Dataset records:
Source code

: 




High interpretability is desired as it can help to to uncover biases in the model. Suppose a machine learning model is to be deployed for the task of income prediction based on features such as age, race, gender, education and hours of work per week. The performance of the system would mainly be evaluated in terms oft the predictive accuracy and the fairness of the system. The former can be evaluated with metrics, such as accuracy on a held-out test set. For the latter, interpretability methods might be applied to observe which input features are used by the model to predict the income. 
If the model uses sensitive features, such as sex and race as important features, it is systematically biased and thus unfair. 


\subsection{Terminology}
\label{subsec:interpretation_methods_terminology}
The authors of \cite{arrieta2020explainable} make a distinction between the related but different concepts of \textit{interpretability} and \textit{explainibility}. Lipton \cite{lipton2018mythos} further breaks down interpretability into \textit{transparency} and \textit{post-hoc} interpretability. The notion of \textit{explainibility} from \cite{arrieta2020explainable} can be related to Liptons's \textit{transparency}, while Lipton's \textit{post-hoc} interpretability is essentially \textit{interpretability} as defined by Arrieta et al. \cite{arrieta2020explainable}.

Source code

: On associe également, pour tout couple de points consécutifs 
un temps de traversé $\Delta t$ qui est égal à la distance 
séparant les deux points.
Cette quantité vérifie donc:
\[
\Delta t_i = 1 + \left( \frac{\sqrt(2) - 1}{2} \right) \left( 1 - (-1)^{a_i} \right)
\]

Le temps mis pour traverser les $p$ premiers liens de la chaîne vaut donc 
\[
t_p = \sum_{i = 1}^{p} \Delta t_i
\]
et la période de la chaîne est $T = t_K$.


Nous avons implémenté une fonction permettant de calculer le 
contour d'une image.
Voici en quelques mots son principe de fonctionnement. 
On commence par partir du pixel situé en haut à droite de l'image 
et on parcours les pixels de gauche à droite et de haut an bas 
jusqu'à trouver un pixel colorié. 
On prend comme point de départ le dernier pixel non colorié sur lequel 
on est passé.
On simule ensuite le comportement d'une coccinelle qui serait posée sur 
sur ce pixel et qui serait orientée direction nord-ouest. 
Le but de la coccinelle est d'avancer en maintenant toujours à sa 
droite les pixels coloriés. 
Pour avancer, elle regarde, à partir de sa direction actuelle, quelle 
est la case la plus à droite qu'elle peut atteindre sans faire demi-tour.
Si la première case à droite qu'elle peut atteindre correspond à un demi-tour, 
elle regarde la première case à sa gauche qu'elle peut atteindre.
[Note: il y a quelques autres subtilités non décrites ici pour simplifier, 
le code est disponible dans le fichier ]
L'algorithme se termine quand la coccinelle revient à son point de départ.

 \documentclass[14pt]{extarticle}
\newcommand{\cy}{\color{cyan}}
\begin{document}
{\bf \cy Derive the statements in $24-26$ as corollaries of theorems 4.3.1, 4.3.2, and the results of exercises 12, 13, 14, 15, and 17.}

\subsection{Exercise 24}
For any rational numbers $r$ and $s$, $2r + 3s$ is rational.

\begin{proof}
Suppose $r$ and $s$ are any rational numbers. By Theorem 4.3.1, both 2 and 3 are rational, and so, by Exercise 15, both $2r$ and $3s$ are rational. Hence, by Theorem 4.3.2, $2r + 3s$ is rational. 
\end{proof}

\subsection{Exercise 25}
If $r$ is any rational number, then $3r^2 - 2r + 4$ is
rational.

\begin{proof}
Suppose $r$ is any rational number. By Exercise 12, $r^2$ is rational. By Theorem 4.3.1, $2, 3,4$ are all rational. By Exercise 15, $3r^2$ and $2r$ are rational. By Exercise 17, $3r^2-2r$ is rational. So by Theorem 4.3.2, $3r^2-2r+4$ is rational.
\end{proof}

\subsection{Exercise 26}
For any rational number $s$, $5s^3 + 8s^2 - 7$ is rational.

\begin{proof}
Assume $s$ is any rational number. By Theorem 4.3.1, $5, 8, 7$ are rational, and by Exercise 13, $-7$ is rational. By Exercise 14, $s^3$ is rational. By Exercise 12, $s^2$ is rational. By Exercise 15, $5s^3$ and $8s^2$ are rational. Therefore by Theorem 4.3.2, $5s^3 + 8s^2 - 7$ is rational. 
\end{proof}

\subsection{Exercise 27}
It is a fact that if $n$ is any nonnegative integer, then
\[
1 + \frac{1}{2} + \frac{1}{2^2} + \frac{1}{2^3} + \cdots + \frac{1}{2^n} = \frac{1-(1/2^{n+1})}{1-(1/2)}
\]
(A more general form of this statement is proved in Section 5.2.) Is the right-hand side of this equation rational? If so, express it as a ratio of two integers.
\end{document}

TASK GOAL
Find and copy every line in the entries above where the string "subsection" occurs.

TASK RESPONSE
\subsection{Terminology}
\subsection{Exercise 24}
\subsection{Exercise 25}
\subsection{Exercise 26}
\subsection{Exercise 27}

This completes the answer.